Me dirán que para eso está el estado del bienestar y, bueno, éste último está en plena decadencia, pero pongamos que está en todo su esplendor y el protagonista de nuestra historia se apaña como puede con los subsidios. Se apaña. Pero el éxito, el mérito, el talento se esfuman. Entra por la puerta la compasión de aquellos que rodean a nuestro protagonista. Algunos creen admirarlo, ¿cómo es que no se hunde, con tanta desgracia? A otros se les viene a la cabeza la palabra “fracaso”.

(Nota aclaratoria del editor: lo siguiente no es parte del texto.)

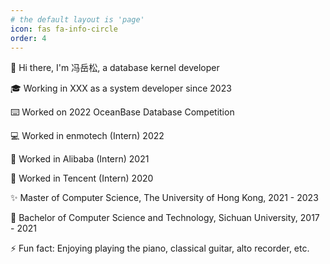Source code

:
```yaml
---
# the default layout is 'page'
icon: fas fa-info-circle
order: 4
---
```


<!-- > Add Markdown syntax content to file `_tabs/about.md`{: .filepath } and it will show up on this page.
{: .prompt-tip } -->

👋 Hi there, I'm 冯岳松, a database kernel developer

🎓 Working in XXX as a system developer since 2023

⌨️ Worked on 2022 OceanBase Database Competition

💻 Worked in enmotech (Intern) 2022

🔭 Worked in Alibaba (Intern) 2021

🌱 Worked in Tencent (Intern) 2020

✨ Master of Computer Science, The University of Hong Kong, 2021 - 2023

👯 Bachelor of Computer Science and Technology, Sichuan University, 2017 - 2021

⚡ Fun fact: Enjoying playing the piano, classical guitar, alto recorder, etc.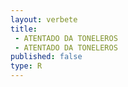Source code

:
 ```yaml
---
layout: verbete
title:
 - ATENTADO DA TONELEROS
 - ATENTADO DA TONELEROS
published: false
type: R
---
```



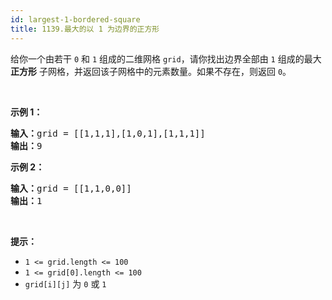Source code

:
 ```yaml
---
id: largest-1-bordered-square
title: 1139.最大的以 1 为边界的正方形
---
```

给你一个由若干 <code>0</code> 和 <code>1</code> 组成的二维网格 <code>grid</code>，请你找出边界全部由 <code>1</code> 组成的最大 **正方形** 子网格，并返回该子网格中的元素数量。如果不存在，则返回 <code>0</code>。

 

**示例 1：**


<pre><strong>输入：</strong>grid = [[1,1,1],[1,0,1],[1,1,1]]<br/><strong>输出：</strong>9<br/></pre>

**示例 2：**


<pre><strong>输入：</strong>grid = [[1,1,0,0]]<br/><strong>输出：</strong>1<br/></pre>

 

**提示：**


- <code>1 &lt;= grid.length &lt;= 100</code>
- <code>1 &lt;= grid[0].length &lt;= 100</code>
- <code>grid[i][j]</code> 为 <code>0</code> 或 <code>1</code>
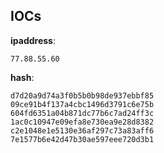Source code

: 
## IOCs

__ipaddress__:

```text
77.88.55.60
```
__hash__:

```text
d7d20a9d74a3f0b5b0b98de937ebbf85
09ce91b4f137a4cbc1496d3791c6e75b
604fd6351a04b871dc77b6c7ad24ff3c
1ac0c10947e09efa8e730ea9e28d8382
c2e1048e1e5130e36af297c73a83aff6
7e1577b6e42d47b30ae597eee720d3b1
```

Meritocracia: trampa y trampantojos
Si este buen hombre sabe llevarlo con holgura, está feliz y tranquilo, aparecerá el mérito de nuevo en la ecuación, pero con un significado muy distinto: qué mérito tienes, yo en tu lugar de mierda me hundiría en la mierda. Algunos querrán que les cuente el secreto de su actitud pues, a pesar de sus méritos, talentos y éxitos, están de trankimazín y lexatín hasta arriba: por favor, cuéntanos cómo haces para ser feliz, aunque tu vida sea un asco. El mérito, siempre el mérito, que no comparecerá si el protagonista se hunde, entra en depresión, o se vuelve alcohólico. Antes de que llegue a esa situación sus seres queridos le habrán dicho que tiene mérito que conserve su entereza. Pero, les diré un secreto: la gente que lo pasa mal, realmente mal, no quiere mérito: quiere poder trabajar, quiere salud, quiere una vida normal. No quiere que le consuelen diciéndole lo fuerte que es. Del mérito, del talento y del éxito se ha olvidado directamente: no sabe lo que son, ni le importan un carajo.

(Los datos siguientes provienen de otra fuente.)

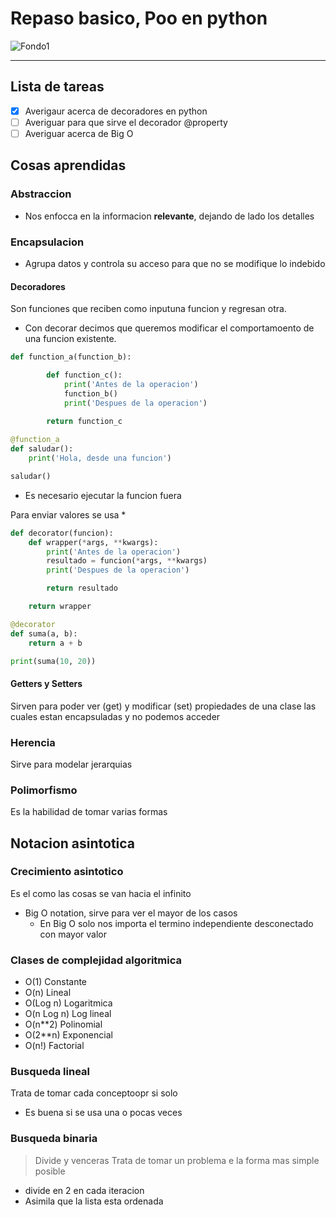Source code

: <!--HEADING-->

# Repaso basico, Poo en python

![Fondo1](https://static.platzi.com/cdn-cgi/image/width=1024,quality=50,format=auto/media/achievements/badge-poo-algoritmos-python-8960967b-d29a-47a6-85f6-db9b7b4dc8a9.png "Logo del curso")

---

## Lista de tareas
* [x] Averigaur acerca de decoradores en python
* [ ] Averiguar para que sirve el decorador @property
* [ ] Averiguar acerca de Big O

## Cosas aprendidas

### **Abstraccion**

* Nos enfocca en la informacion **relevante**, dejando de lado los detalles

### **Encapsulacion**

* Agrupa datos y controla su acceso para que no se modifique lo indebido

#### Decoradores
Son funciones que reciben como inputuna funcion y regresan otra. 
* Con decorar decimos que queremos modificar el comportamoento de una funcion existente.

```python
def function_a(function_b):

        def function_c():
            print('Antes de la operacion')
            function_b()
            print('Despues de la operacion')
            
        return function_c

@function_a
def saludar():
    print('Hola, desde una funcion')

saludar()
```

* Es necesario ejecutar la funcion fuera

Para enviar valores se usa *

```python
def decorator(funcion):
    def wrapper(*args, **kwargs):
        print('Antes de la operacion')
        resultado = funcion(*args, **kwargs)
        print('Despues de la operacion')

        return resultado

    return wrapper

@decorator
def suma(a, b):
    return a + b

print(suma(10, 20))
```

#### Getters y Setters

Sirven para poder ver (get) y modificar (set) propiedades de una clase las cuales estan encapsuladas y no podemos acceder

### Herencia
Sirve para modelar jerarquias

### Polimorfismo

Es la habilidad de tomar varias formas

## Notacion asintotica
### Crecimiento asintotico

Es el como las cosas se van hacia el infinito

* Big O notation, sirve para ver el mayor de los casos
    * En Big O solo  nos importa el termino independiente desconectado con mayor valor

### Clases de complejidad algoritmica

* O(1) Constante
* O(n) Lineal
* O(Log n) Logaritmica
* O(n Log n) Log lineal
* O(n**2) Polinomial
* O(2**n) Exponencial
* O(n!) Factorial

### Busqueda lineal
Trata de tomar cada conceptoopr si solo
* Es buena si se usa una o pocas veces

### Busqueda binaria

> Divide y venceras
Trata de tomar un problema e la forma mas simple posible
* divide en 2 en cada iteracion
* Asimila que la lista esta ordenada
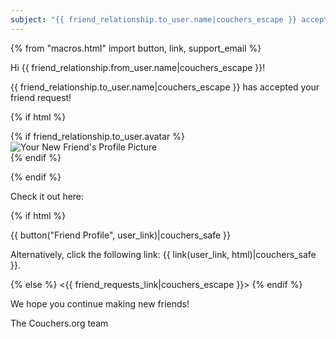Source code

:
 ```yaml
---
subject: "{{ friend_relationship.to_user.name|couchers_escape }} accepted your friend request!"         
---
```


{% from "macros.html" import button, link, support_email %}

Hi {{ friend_relationship.from_user.name|couchers_escape }}!

{{ friend_relationship.to_user.name|couchers_escape }} has accepted your friend request!

{% if html %}

{% if friend_relationship.to_user.avatar %}
<img src="{{ friend_relationship.to_user.avatar.thumbnail_url|couchers_escape }}" alt="Your New Friend's Profile Picture" >       
{% endif %}

{% endif %}

Check it out here:

{% if html %}

{{ button("Friend Profile", user_link)|couchers_safe }}

Alternatively, click the following link: {{ link(user_link, html)|couchers_safe }}.

{% else %}
<{{ friend_requests_link|couchers_escape }}>
{% endif %}

We hope you continue making new friends!

The Couchers.org team
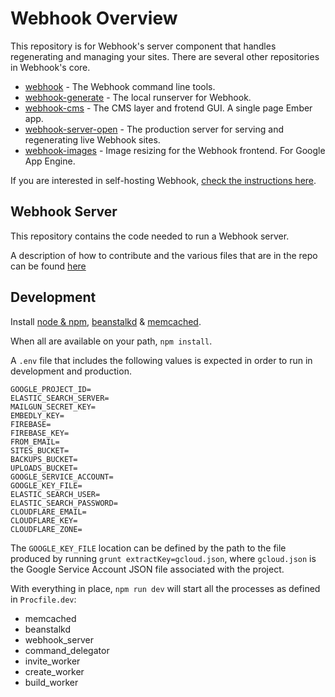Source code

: # Webhook Overview

This repository is for Webhook's server component that handles regenerating and managing your sites. There are several other repositories in Webhook's core.

* [webhook](https://github.com/webhook/webhook) - The Webhook command line tools.
* [webhook-generate](https://github.com/webhook/webhook-generate) - The local runserver for Webhook.
* [webhook-cms](https://github.com/webhook/webhook-cms) - The CMS layer and frotend GUI. A single page Ember app.
* [webhook-server-open](https://github.com/webhook/webhook-server-open) - The production server for serving and regenerating live Webhook sites.
* [webhook-images](https://github.com/webhook/webhook-images) - Image resizing for the Webhook frontend. For Google App Engine.

If you are interested in self-hosting Webhook, [check the instructions here](http://www.webhook.com/docs/self-host-webhook/).

## Webhook Server

This repository contains the code needed to run a Webhook server.

A description of how to contribute and the various files that are in the repo can be found [here](https://github.com/webhook/webhook-server-open/blob/master/Contributing.md)

## Development

Install [node & npm](https://nodejs.org/en/download/), [beanstalkd](http://kr.github.io/beanstalkd/download.html) & [memcached](https://memcached.org/downloads).

When all are available on your path, `npm install`.

A `.env` file that includes the following values is expected in order to run in development and production.

```
GOOGLE_PROJECT_ID=
ELASTIC_SEARCH_SERVER=
MAILGUN_SECRET_KEY=
EMBEDLY_KEY=
FIREBASE=
FIREBASE_KEY=
FROM_EMAIL=
SITES_BUCKET=
BACKUPS_BUCKET=
UPLOADS_BUCKET=
GOOGLE_SERVICE_ACCOUNT=
GOOGLE_KEY_FILE=
ELASTIC_SEARCH_USER=
ELASTIC_SEARCH_PASSWORD=
CLOUDFLARE_EMAIL=
CLOUDFLARE_KEY=
CLOUDFLARE_ZONE=
```

The `GOOGLE_KEY_FILE` location can be defined by the path to the file produced by running `grunt extractKey=gcloud.json`, where `gcloud.json` is the Google Service Account JSON file associated with the project.


With everything in place, `npm run dev` will start all the processes as defined in `Procfile.dev`:

- memcached
- beanstalkd
- webhook_server
- command_delegator
- invite_worker
- create_worker
- build_worker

La vida trae de suyo sufrimiento, algo inherente al ser humano y a lo que le hemos dado la espalda cuando no puede enderezarse hacia una lógica del éxito o, al menos, del bienestar
Y todo esto ocurre porque nos hemos visto impregnados por lógicas materialistas y deshumanizadoras. Incluyendo la gente de izquierdas, por supuesto, no en vano los planteamientos de Marx tenían una visión de las cosas marcadamente económica. Queda muy poco de Marx en la izquierda actual, hay que reconocerlo, pero los que abanderan incoherentemente sus postulados son los mismos que defienden que hay vidas que no son dignas de ser vividas. ¿Por qué? Porque en ellas no habrá mérito, ni talento, ni éxito: sólo habrá vida. Y la vida trae de suyo sufrimiento, algo inherente al ser humano y a lo que le hemos dado por completo la espalda cuando no puede enderezarse hacia una lógica del éxito o, al menos, del bienestar.

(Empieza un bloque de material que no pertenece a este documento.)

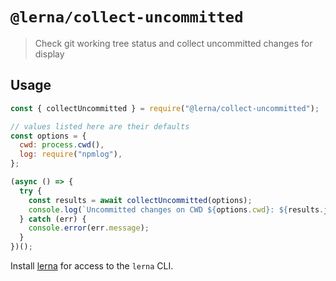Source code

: # `@lerna/collect-uncommitted`

> Check git working tree status and collect uncommitted changes for display

## Usage

```js
const { collectUncommitted } = require("@lerna/collect-uncommitted");

// values listed here are their defaults
const options = {
  cwd: process.cwd(),
  log: require("npmlog"),
};

(async () => {
  try {
    const results = await collectUncommitted(options);
    console.log(`Uncommitted changes on CWD ${options.cwd}: ${results.join("\n")}`);
  } catch (err) {
    console.error(err.message);
  }
})();
```

Install [lerna](https://www.npmjs.com/package/lerna) for access to the `lerna` CLI.
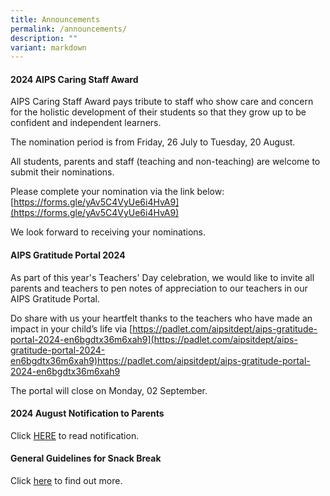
 ```yaml
---
title: Announcements
permalink: /announcements/
description: ""
variant: markdown
---
```

#### 2024 AIPS Caring Staff Award

AIPS Caring Staff Award pays tribute to staff who show care and concern for the holistic development of their students so that they grow up to be confident and independent learners. 

The nomination period is from Friday, 26 July to Tuesday, 20 August. 

All students, parents and staff (teaching and non-teaching) are welcome to submit their nominations. 

Please complete your nomination via the link below:<br>
[https://forms.gle/yAv5C4VyUe6i4HvA9](https://forms.gle/yAv5C4VyUe6i4HvA9)

We look forward to receiving your nominations.


#### AIPS Gratitude Portal 2024

As part of this year's Teachers' Day celebration, we would like to invite all parents and teachers to pen notes of appreciation to our teachers in our AIPS Gratitude Portal. 

Do share with us your heartfelt thanks to the teachers who have made an impact in your child’s life via [https://padlet.com/aipsitdept/aips-gratitude-portal-2024-en6bgdtx36m6xah9](https://padlet.com/aipsitdept/aips-gratitude-portal-2024-en6bgdtx36m6xah9)https://padlet.com/aipsitdept/aips-gratitude-portal-2024-en6bgdtx36m6xah9

The portal will close on Monday, 02 September.


#### 2024 August Notification to Parents

Click [HERE](/partners/resources-for-parents-students/SchoolNotificationstoparents/) to read notification.



#### General Guidelines for Snack Break

Click&nbsp;[here](/partners/students-and-parents-resources/generalguidelinesforsnackbreak/)&nbsp;to find out more.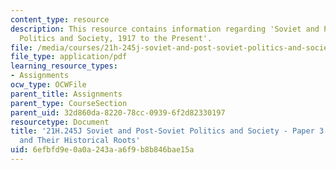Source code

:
 ```yaml
---
content_type: resource
description: This resource contains information regarding 'Soviet and Post-Soviet
  Politics and Society, 1917 to the Present'.
file: /media/courses/21h-245j-soviet-and-post-soviet-politics-and-society-1917-to-the-present-spring-2016/6efbfd9e0a0a243aa6f9b8b846bae15a_MIT21H_245JS16_Paper3.pdf
file_type: application/pdf
learning_resource_types:
- Assignments
ocw_type: OCWFile
parent_title: Assignments
parent_type: CourseSection
parent_uid: 32d860da-8220-78cc-0939-6f2d82330197
resourcetype: Document
title: '21H.245J Soviet and Post-Soviet Politics and Society - Paper 3: Current Events
  and Their Historical Roots'
uid: 6efbfd9e-0a0a-243a-a6f9-b8b846bae15a
---
```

A algunos nos espanta que se le pueda poner término a un embarazo avanzado si el niño padece graves patologías. No hay mérito o éxito en unos padres sosteniendo a su recién nacido en sus brazos apenas unas horas o unos minutos hasta que exhala su último suspiro. Sólo vemos ahí sufrimiento o fracaso. Y sí, hay sufrimiento, pero debajo de éste puede -debería- haber mucho amor, mucha humanidad. La trampa inadvertida de la lógica del éxito es que no se contempla que el sufrimiento nos acompaña a todos. Siempre. En ocasiones de formas que nos parecen insoportables. Porque llegan a serlo. Pero de ahí pueden -deben- salir cosas buenas, las mejores: la grandeza del ser humano, que es inconmensurable. El mérito y el talento que conducen a tal o cual puesto de trabajo y su posición social aparejada no le llegan ni a la suela de los zapatos.